By Sara Pethybridge (right) and Izzy Watts (left), co-founders of MettleLab

 

The first quarter of 2026 has not been kind to the Australian advertising industry. Mass redundancies, shrinking margins, triple bids on $50k jobs, and a wave of AI-generated content that promised efficiency and delivered either mediocrity or a production nightmare with a PR problem attached. Everyone is talking about the tools. Nobody is talking about the people holding them.

The AI slop trap

Let us be clear about something the industry keeps getting wrong. AI is not a button you press to make content cheaper and faster. Good AI-driven production still requires skilled humans; it just requires different ones.

We are seeing animators and texture artists with decades of experience being brought in to fix AI outputs that look almost right but are fundamentally broken. Skin texture. Real-world physics. The way light falls on a surface. These are not problems a junior can solve. They require highly trained specialists, and those specialists cost money. If you are chasing AI as a cost-cutting tool, you have already lost. If you are thinking about it as a way to amplify creative ambition, to do things that were previously impossible on your budget, you are starting to understand what it actually is.

The agencies thriving right now are not the ones who replaced their teams with AI. They are the ones who have skilled people who know when to use it and, more importantly, when to put it down. That is not a technology question. That is a training question.

The in-housing illusion

More than 78% of Australian marketers now produce content in-house. That is a permanent structural shift, not a trend. But the infrastructure has not kept up with the ambition. Brands are building content engines without the engineers to run them. Compliance is being missed. Budgets are blowing out in ways nobody is tracking because the costs are invisible, buried in overtime, rework, preventable mistakes and stress.

We call this the chaos tax. And it is becoming unpayable.

The in-house model works when the people running productions actually know how to run productions. Most of them have learned on the job, through osmosis, through watching someone more senior and hoping the knowledge transfers. That approach worked in the old agency model. But that model is changing fast, Producers are being left behind, and it’s impacting the work, the workplace culture and your agency’s ability to retain the people who make everything run.

The professionalisation gap

In the UK, the IPA has run structured producer training for years. In the US, Producer U has built an entire platform around it. In Australia, there has been nothing. Producers have been hired for their resilience and their ability to figure it out. That is not a professional standard. It is a coping strategy dressed up as a job description.

The shift we are seeing in 2026 is a move away from sink-or-swim culture toward something more rigorous. Leaner teams, remote working, hybrid roles and the accelerating complexity of production in an AI-era landscape have made osmosis obsolete. Learning by proximity only works when there is proximity. When the senior producer has been made redundant, that knowledge does not transfer. It disappears.

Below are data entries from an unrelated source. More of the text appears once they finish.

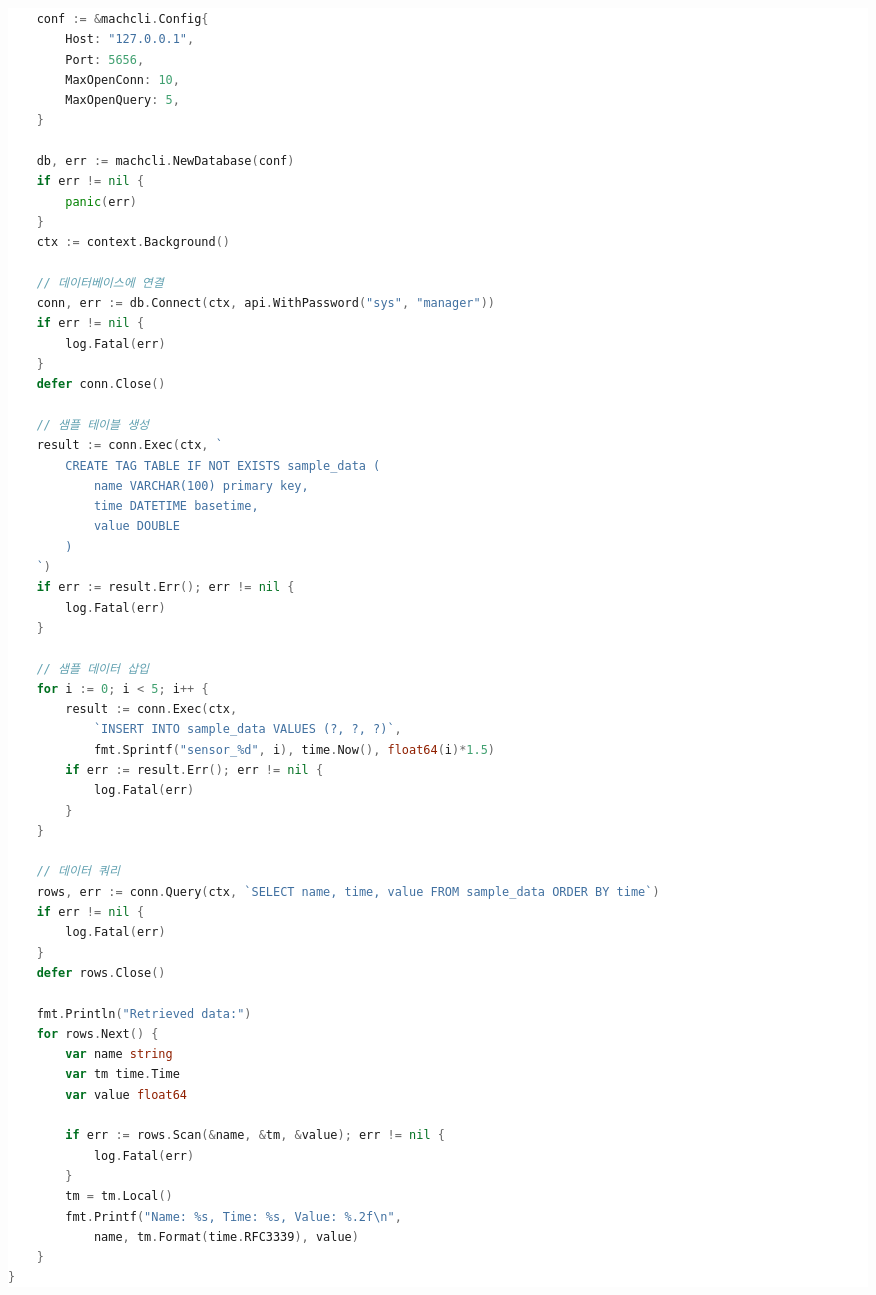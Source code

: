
 ```go
    conf := &machcli.Config{
        Host: "127.0.0.1",
        Port: 5656,
        MaxOpenConn: 10,
        MaxOpenQuery: 5,
    }
    
    db, err := machcli.NewDatabase(conf)
    if err != nil {
        panic(err)
    }
    ctx := context.Background()
    
    // 데이터베이스에 연결
    conn, err := db.Connect(ctx, api.WithPassword("sys", "manager"))
    if err != nil {
        log.Fatal(err)
    }
    defer conn.Close()
    
    // 샘플 테이블 생성
    result := conn.Exec(ctx, `
        CREATE TAG TABLE IF NOT EXISTS sample_data (
            name VARCHAR(100) primary key,
            time DATETIME basetime,
            value DOUBLE
        )
    `)
    if err := result.Err(); err != nil {
        log.Fatal(err)
    }
    
    // 샘플 데이터 삽입
    for i := 0; i < 5; i++ {
        result := conn.Exec(ctx,
            `INSERT INTO sample_data VALUES (?, ?, ?)`,
            fmt.Sprintf("sensor_%d", i), time.Now(), float64(i)*1.5)
        if err := result.Err(); err != nil {
            log.Fatal(err)
        }
    }
    
    // 데이터 쿼리
    rows, err := conn.Query(ctx, `SELECT name, time, value FROM sample_data ORDER BY time`)
    if err != nil {
        log.Fatal(err)
    }
    defer rows.Close()
    
    fmt.Println("Retrieved data:")
    for rows.Next() {
        var name string
        var tm time.Time
        var value float64
        
        if err := rows.Scan(&name, &tm, &value); err != nil {
            log.Fatal(err)
        }
        tm = tm.Local()
        fmt.Printf("Name: %s, Time: %s, Value: %.2f\n", 
            name, tm.Format(time.RFC3339), value)
    }
}
```
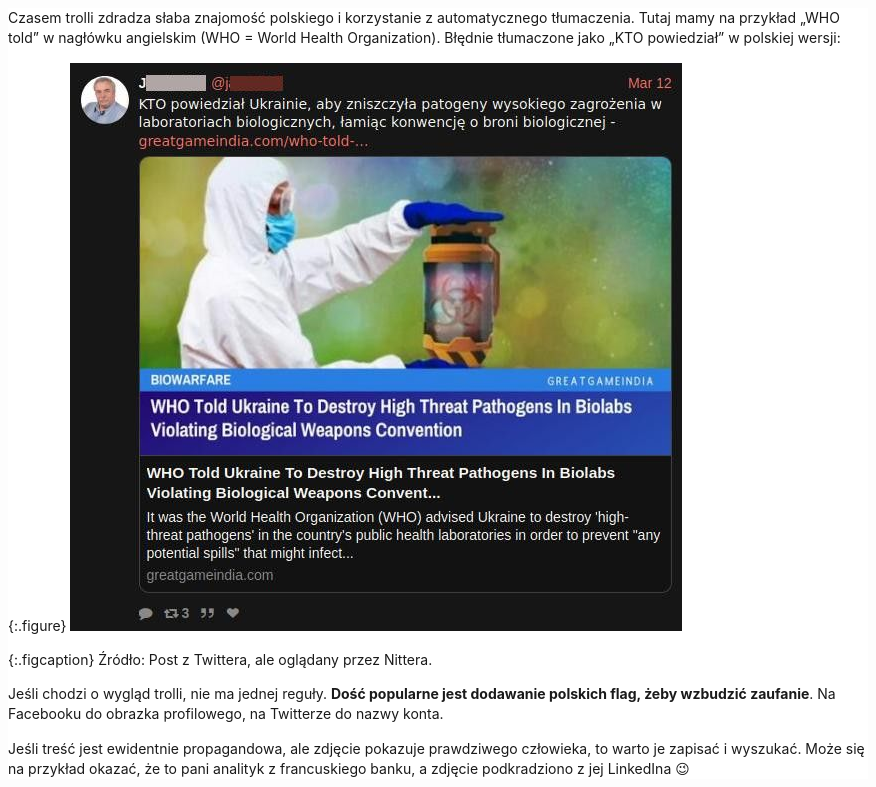 Czasem trolli zdradza słaba znajomość polskiego i&nbsp;korzystanie z&nbsp;automatycznego tłumaczenia. Tutaj mamy na przykład „WHO told” w&nbsp;nagłówku angielskim (WHO = World Health Organization). Błędnie tłumaczone jako „KTO powiedział” w&nbsp;polskiej wersji:

{:.figure}
<img src="/assets/posts/trolle/troll-who-autotranslate.jpg" alt="Zrzut ekranu z&nbsp;Nittera pokazujący posta z&nbsp;polskim tekstem. Pod spodem znajduje się link do artykułu ze strony Great Game India, z&nbsp;angielskim nagłówkiem, zilustrowanego zdjęciem postaci w&nbsp;kombinezonie ochronnym."/>

{:.figcaption}
Źródło: Post z&nbsp;Twittera, ale oglądany przez Nittera.

Jeśli chodzi o&nbsp;wygląd trolli, nie ma jednej reguły. **Dość popularne jest dodawanie polskich flag, żeby wzbudzić zaufanie**. Na Facebooku do obrazka profilowego, na Twitterze do nazwy konta.

Jeśli treść jest ewidentnie propagandowa, ale zdjęcie pokazuje prawdziwego człowieka, to warto je zapisać i wyszukać. Może się na przykład okazać, że to pani analityk z&nbsp;francuskiego banku, a&nbsp;zdjęcie podkradziono z&nbsp;jej LinkedIna :wink:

The industry needs formalised training, consistent frameworks and producers who come into the room already knowing the fundamentals, not learning them on a live shoot with a real budget and a real client.

The triple-bid race to the bottom

The $50k triple-bid has become the industry’s most absurd ritual. Three directors. Three treatments. Three teams putting in unpaid hours to compete for a job with margins so thin that whoever wins it probably should not have. It is not just economically irrational. It is ethically questionable. Directors are being asked to invest real time and real creative energy for the privilege of maybe getting paid.

The answer is not to keep doing this and hope the economics improve. The answer is smarter production from the outset. When in-house producers are properly trained and connected, when they come to the table with scoping literacy, established crew relationships and a clear compliance framework, the $50k job does not need three external pitches. It has a producer who knows how to get it done, who to call, and how to move fast without creating chaos.

That is value-based production. And it starts with investing in the people who make the work possible.

The through-line

The challenges facing the Australian advertising industry in 2026, AI disruption, in-housing complexity, budget compression, and talent retention, are not separate problems. They are symptoms of the same underlying issue. The industry has never formally invested in training the people who make everything happen. There are courses for creatives, strategists, account managers. Producers have been the missing piece for decades. That is changing. The question is whether agencies move fast enough to catch up.

Sara Pethybridge and Izzy Watts are the co-founders of MettleLab, Australia’s first in-person training program for the modern producer.